1. What are X and Y?
   Presumably nodes, but we can only infer that because dominance is only defined for nodes, not parts of trees or sets of nodes.

A more exact version of the definition above reads as follows: *X c-commands Y iff X does not reflexively dominate Y and the lowest branching node properly dominating X also properly dominates Y.*
This is still not perfect because we the meaning of lowest has to be intuited, but it's good enough to be workable.
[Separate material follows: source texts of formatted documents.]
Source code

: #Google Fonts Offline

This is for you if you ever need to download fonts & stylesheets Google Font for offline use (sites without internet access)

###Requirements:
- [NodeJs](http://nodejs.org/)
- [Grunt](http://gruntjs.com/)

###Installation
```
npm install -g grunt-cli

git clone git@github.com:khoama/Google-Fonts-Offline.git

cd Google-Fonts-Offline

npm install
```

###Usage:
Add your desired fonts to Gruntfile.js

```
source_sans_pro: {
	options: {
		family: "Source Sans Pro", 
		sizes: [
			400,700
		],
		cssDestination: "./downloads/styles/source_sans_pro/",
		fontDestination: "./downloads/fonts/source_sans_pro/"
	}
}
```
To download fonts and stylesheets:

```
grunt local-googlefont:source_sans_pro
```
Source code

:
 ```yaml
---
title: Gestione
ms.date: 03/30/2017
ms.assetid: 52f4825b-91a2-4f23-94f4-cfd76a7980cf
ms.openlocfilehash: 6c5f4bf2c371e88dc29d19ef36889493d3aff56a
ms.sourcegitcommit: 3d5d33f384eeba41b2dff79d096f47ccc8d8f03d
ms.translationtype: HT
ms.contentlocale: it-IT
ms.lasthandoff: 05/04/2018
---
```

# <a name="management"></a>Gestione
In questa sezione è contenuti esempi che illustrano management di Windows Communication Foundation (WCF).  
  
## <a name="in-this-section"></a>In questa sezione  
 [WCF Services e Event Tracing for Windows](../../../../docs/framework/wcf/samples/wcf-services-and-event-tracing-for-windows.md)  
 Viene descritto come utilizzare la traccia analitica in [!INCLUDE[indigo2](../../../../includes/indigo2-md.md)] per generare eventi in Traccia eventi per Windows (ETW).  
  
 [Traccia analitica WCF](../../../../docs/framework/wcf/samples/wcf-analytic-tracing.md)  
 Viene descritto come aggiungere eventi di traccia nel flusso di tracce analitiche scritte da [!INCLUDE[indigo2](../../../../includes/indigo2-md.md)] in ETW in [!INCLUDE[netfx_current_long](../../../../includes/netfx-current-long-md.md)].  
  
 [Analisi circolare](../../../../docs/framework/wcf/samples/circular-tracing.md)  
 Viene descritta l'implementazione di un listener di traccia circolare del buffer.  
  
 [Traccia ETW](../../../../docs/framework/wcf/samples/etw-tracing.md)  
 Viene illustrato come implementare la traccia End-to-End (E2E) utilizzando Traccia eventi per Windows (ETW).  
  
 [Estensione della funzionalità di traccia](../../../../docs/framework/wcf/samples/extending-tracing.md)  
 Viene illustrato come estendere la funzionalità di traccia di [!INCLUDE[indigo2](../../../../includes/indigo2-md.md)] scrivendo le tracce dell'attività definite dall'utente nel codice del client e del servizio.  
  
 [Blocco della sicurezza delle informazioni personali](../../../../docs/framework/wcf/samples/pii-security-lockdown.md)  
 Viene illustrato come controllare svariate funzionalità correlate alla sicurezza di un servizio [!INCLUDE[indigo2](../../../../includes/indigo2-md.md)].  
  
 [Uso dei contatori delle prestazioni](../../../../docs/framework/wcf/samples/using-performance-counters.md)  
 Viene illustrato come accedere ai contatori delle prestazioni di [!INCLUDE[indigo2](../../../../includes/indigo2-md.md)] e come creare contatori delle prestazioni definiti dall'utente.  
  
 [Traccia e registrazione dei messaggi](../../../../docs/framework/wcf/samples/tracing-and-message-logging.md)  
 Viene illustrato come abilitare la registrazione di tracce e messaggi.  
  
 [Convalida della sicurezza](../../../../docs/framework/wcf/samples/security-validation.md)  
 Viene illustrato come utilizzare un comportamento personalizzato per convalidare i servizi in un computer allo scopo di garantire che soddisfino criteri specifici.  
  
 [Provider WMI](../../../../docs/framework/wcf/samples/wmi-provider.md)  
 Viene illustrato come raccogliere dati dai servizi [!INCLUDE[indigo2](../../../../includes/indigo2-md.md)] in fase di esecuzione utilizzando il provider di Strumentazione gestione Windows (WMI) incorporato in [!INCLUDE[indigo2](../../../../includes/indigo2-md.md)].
In the special case where a tree contains no unary branching nodes, i.e. nodes that have only one child, c-command can be stated in a simpler fashion as the *composition* of the sibling relation $S$ with reflexive dominance: $C \is \Rcomp{S}{\rdom}$.
This just means that if we can reach $z$ from $x$ by first moving from $x$ to $y$ with the sibling relation and then from $y$ to $z$ via reflexive dominance, then $x$ c-commands $z$.

<div class=definition>
The *composition* of two relations $R$ and $S$ is $\Rcomp{R}{S} \is \setof{ \tuple{x,z} \mid \text{there is a $y$ s.t.} \tuple{x,y} \in R \text{ and } \tuple{y,z} \in S}$.
</div>

<div class=definition>
Given a Gorn tree domain $D$ and $x, y \in D$, $x$ *c-commands* $y$ iff $\tuple{x,y} \in \Rcomp{R}{S}$.
</div>

If we want to extend this definition to trees with unary branches, the sibling relation has to be replaced by a relation that instead chooses the siblings of an appropriate node at a structurally higher position.